Türk Borçlar Kanunu’nda düzenlenen takas ve mahsup kavramları gerek uygulamada gerekse içtihatlarda çokça karıştırılmakta ve hatta sıklıkla eş anlamda kullanılmakta olup aslında mahiyetleri bakımından birbirlerinden farklı iki kurumu ifade etmektedirler. Aşağıda takas ve mahsup kavramları ayrı ayrı incelenecek ve iki kurum arasındaki farklılıklar içtihatlarla da desteklenerek gözler önüne serilmeye çalışılacaktır.
A. Takas
Takas müessesi Borçlar Kanunu’nda “Borçların ve Borç İlişkilerinin Sona Ermesi, Zamanaşımı” başlığını taşıyan üçünde bölümde 139-145. maddeleri arasında düzenlenmiş olup birbirlerine karşı aynı cins alacağa sahip olan taraflara, tek taraflı beyan ile bu alacakları azı olan tutarında sona erdirme yetkisi veren yenilik doğuran bir işlemdir.

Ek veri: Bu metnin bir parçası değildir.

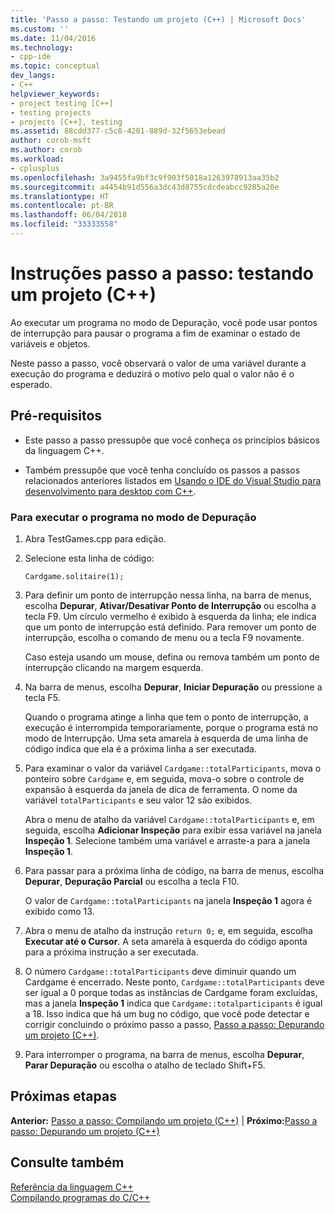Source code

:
 ```yaml
---
title: 'Passo a passo: Testando um projeto (C++) | Microsoft Docs'
ms.custom: ''
ms.date: 11/04/2016
ms.technology:
- cpp-ide
ms.topic: conceptual
dev_langs:
- C++
helpviewer_keywords:
- project testing [C++]
- testing projects
- projects [C++], testing
ms.assetid: 88cdd377-c5c8-4201-889d-32f5653ebead
author: corob-msft
ms.author: corob
ms.workload:
- cplusplus
ms.openlocfilehash: 3a9455fa9bf3c9f903f5018a1263978913aa35b2
ms.sourcegitcommit: a4454b91d556a3dc43d8755cdcdeabcc9285a20e
ms.translationtype: HT
ms.contentlocale: pt-BR
ms.lasthandoff: 06/04/2018
ms.locfileid: "33333558"
---
```

# <a name="walkthrough-testing-a-project-c"></a>Instruções passo a passo: testando um projeto (C++)
Ao executar um programa no modo de Depuração, você pode usar pontos de interrupção para pausar o programa a fim de examinar o estado de variáveis e objetos.  
  
 Neste passo a passo, você observará o valor de uma variável durante a execução do programa e deduzirá o motivo pelo qual o valor não é o esperado.  
  
## <a name="prerequisites"></a>Pré-requisitos  
  
-   Este passo a passo pressupõe que você conheça os princípios básicos da linguagem C++.  
  
-   Também pressupõe que você tenha concluído os passos a passos relacionados anteriores listados em [Usando o IDE do Visual Studio para desenvolvimento para desktop com C++](../ide/using-the-visual-studio-ide-for-cpp-desktop-development.md).  
  
### <a name="to-run-a-program-in-debug-mode"></a>Para executar o programa no modo de Depuração  
  
1.  Abra TestGames.cpp para edição.  
  
2.  Selecione esta linha de código:  
  
     `Cardgame.solitaire(1);`  
  
3.  Para definir um ponto de interrupção nessa linha, na barra de menus, escolha **Depurar**, **Ativar/Desativar Ponto de Interrupção** ou escolha a tecla F9. Um círculo vermelho é exibido à esquerda da linha; ele indica que um ponto de interrupção está definido. Para remover um ponto de interrupção, escolha o comando de menu ou a tecla F9 novamente.  
  
     Caso esteja usando um mouse, defina ou remova também um ponto de interrupção clicando na margem esquerda.  
  
4.  Na barra de menus, escolha **Depurar**, **Iniciar Depuração** ou pressione a tecla F5.  
  
     Quando o programa atinge a linha que tem o ponto de interrupção, a execução é interrompida temporariamente, porque o programa está no modo de Interrupção. Uma seta amarela à esquerda de uma linha de código indica que ela é a próxima linha a ser executada.  
  
5.  Para examinar o valor da variável `Cardgame::totalParticipants`, mova o ponteiro sobre `Cardgame` e, em seguida, mova-o sobre o controle de expansão à esquerda da janela de dica de ferramenta. O nome da variável `totalParticipants` e seu valor 12 são exibidos.  
  
     Abra o menu de atalho da variável `Cardgame::totalParticipants` e, em seguida, escolha **Adicionar Inspeção** para exibir essa variável na janela **Inspeção 1**. Selecione também uma variável e arraste-a para a janela **Inspeção 1**.  
  
6.  Para passar para a próxima linha de código, na barra de menus, escolha **Depurar**, **Depuração Parcial** ou escolha a tecla F10.  
  
     O valor de `Cardgame::totalParticipants` na janela **Inspeção 1** agora é exibido como 13.  
  
7.  Abra o menu de atalho da instrução `return 0;` e, em seguida, escolha **Executar até o Cursor**. A seta amarela à esquerda do código aponta para a próxima instrução a ser executada.  
  
8.  O número `Cardgame::totalParticipants` deve diminuir quando um Cardgame é encerrado. Neste ponto, `Cardgame::totalParticipants` deve ser igual a 0 porque todas as instâncias de Cardgame foram excluídas, mas a janela **Inspeção 1** indica que `Cardgame::totalparticipants` é igual a 18. Isso indica que há um bug no código, que você pode detectar e corrigir concluindo o próximo passo a passo, [Passo a passo: Depurando um projeto (C++)](../ide/walkthrough-debugging-a-project-cpp.md).  
  
9. Para interromper o programa, na barra de menus, escolha **Depurar**, **Parar Depuração** ou escolha o atalho de teclado Shift+F5.  
  
## <a name="next-steps"></a>Próximas etapas  
 **Anterior:** [Passo a passo: Compilando um projeto (C++)](../ide/walkthrough-building-a-project-cpp.md) &#124; **Próximo:**[Passo a passo: Depurando um projeto (C++)](../ide/walkthrough-debugging-a-project-cpp.md)  
  
## <a name="see-also"></a>Consulte também  
 [Referência da linguagem C++](../cpp/cpp-language-reference.md)   
 [Compilando programas do C/C++](../build/building-c-cpp-programs.md)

Takas yetkisinin kullanılması için dava açılması gerekmemekle birlikte takas işleminin gerçekleşebilmesi için taraflardan biri karşılıklı alacakları ortadan kaldırma iradesini diğer tarafa bildirmelidir yoksa takas işlemi kendiliğinden gerçekleşmez. Herhangi bir şekli usule tabi olmayan takas bildirimi karşı tarafa varmakla hüküm ifade etmekte olup karşı tarafın muvafakatine veya takas anlaşmasına bağlı değildir.
Takas, tarafları borcun ifası için yerine getirilmesi gereken masraf ve külfete katlanmadan alacağını tahsil etmiş duruma getirir. Örneğin (A), (B)’ye kira sözleşmesinden dolayı 2.500 TL borçlu ve (B)’den sebepsiz zenginleşme dolayısıyla 2.500 TL alacaklı ise herbirinin borçtan kurtulması için diğerine bu parayı ödemesi gerekmektedir ancak (A) veya (B)’nin takas iradesini açıklaması durumunda (A), (B)’ye 2.500 TL ödeyip 2.500 TL tahsil etmeksizin tek bir hukuki işlemle aynı türden karşılıklı borçlarını sona erdirebilecektir böylece lüzumsuz ifa işlemleri bertaraf edilmiş, ayrı ayrı ifanın sebep olacağı zaman ve masraftan kurtulunmuş olur.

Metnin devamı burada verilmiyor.